* TASK STATEMENT
The task calls for every line of the data to be repeated exactly.

* AVAILABLE DATA
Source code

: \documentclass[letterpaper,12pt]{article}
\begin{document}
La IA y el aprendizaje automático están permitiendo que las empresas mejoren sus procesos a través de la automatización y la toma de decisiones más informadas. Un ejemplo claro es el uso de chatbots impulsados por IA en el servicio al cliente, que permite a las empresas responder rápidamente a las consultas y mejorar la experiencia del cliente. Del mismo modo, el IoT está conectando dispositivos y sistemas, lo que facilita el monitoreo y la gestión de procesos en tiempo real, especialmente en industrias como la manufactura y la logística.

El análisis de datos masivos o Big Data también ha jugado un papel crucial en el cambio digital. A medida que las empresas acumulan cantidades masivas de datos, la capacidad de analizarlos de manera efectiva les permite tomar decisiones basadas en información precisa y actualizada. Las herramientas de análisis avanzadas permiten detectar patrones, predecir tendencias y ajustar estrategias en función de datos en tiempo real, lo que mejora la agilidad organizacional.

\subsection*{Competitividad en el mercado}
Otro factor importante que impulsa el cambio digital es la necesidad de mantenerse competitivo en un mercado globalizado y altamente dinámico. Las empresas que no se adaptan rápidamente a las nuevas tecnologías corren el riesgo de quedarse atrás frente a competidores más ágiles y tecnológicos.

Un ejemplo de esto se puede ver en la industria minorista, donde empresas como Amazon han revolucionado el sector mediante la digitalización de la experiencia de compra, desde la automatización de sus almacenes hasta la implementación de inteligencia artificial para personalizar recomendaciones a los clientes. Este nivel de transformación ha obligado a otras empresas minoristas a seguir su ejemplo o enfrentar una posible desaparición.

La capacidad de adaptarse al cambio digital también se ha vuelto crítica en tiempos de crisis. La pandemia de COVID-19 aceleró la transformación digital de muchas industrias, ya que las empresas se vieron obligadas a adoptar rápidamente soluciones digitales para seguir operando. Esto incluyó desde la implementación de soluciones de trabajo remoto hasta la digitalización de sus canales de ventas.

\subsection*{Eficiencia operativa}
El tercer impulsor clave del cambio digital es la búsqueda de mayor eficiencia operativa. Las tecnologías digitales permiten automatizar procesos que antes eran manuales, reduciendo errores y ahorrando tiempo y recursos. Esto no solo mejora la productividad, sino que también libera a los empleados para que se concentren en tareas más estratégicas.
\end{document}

* RESULT OF THE EXERCISE
Source code

: \documentclass[letterpaper,12pt]{article}
\begin{document}
La IA y el aprendizaje automático están permitiendo que las empresas mejoren sus procesos a través de la automatización y la toma de decisiones más informadas. Un ejemplo claro es el uso de chatbots impulsados por IA en el servicio al cliente, que permite a las empresas responder rápidamente a las consultas y mejorar la experiencia del cliente. Del mismo modo, el IoT está conectando dispositivos y sistemas, lo que facilita el monitoreo y la gestión de procesos en tiempo real, especialmente en industrias como la manufactura y la logística.

El análisis de datos masivos o Big Data también ha jugado un papel crucial en el cambio digital. A medida que las empresas acumulan cantidades masivas de datos, la capacidad de analizarlos de manera efectiva les permite tomar decisiones basadas en información precisa y actualizada. Las herramientas de análisis avanzadas permiten detectar patrones, predecir tendencias y ajustar estrategias en función de datos en tiempo real, lo que mejora la agilidad organizacional.

\subsection*{Competitividad en el mercado}
Otro factor importante que impulsa el cambio digital es la necesidad de mantenerse competitivo en un mercado globalizado y altamente dinámico. Las empresas que no se adaptan rápidamente a las nuevas tecnologías corren el riesgo de quedarse atrás frente a competidores más ágiles y tecnológicos.

Un ejemplo de esto se puede ver en la industria minorista, donde empresas como Amazon han revolucionado el sector mediante la digitalización de la experiencia de compra, desde la automatización de sus almacenes hasta la implementación de inteligencia artificial para personalizar recomendaciones a los clientes. Este nivel de transformación ha obligado a otras empresas minoristas a seguir su ejemplo o enfrentar una posible desaparición.

La capacidad de adaptarse al cambio digital también se ha vuelto crítica en tiempos de crisis. La pandemia de COVID-19 aceleró la transformación digital de muchas industrias, ya que las empresas se vieron obligadas a adoptar rápidamente soluciones digitales para seguir operando. Esto incluyó desde la implementación de soluciones de trabajo remoto hasta la digitalización de sus canales de ventas.

\subsection*{Eficiencia operativa}
El tercer impulsor clave del cambio digital es la búsqueda de mayor eficiencia operativa. Las tecnologías digitales permiten automatizar procesos que antes eran manuales, reduciendo errores y ahorrando tiempo y recursos. Esto no solo mejora la productividad, sino que también libera a los empleados para que se concentren en tareas más estratégicas.
\end{document}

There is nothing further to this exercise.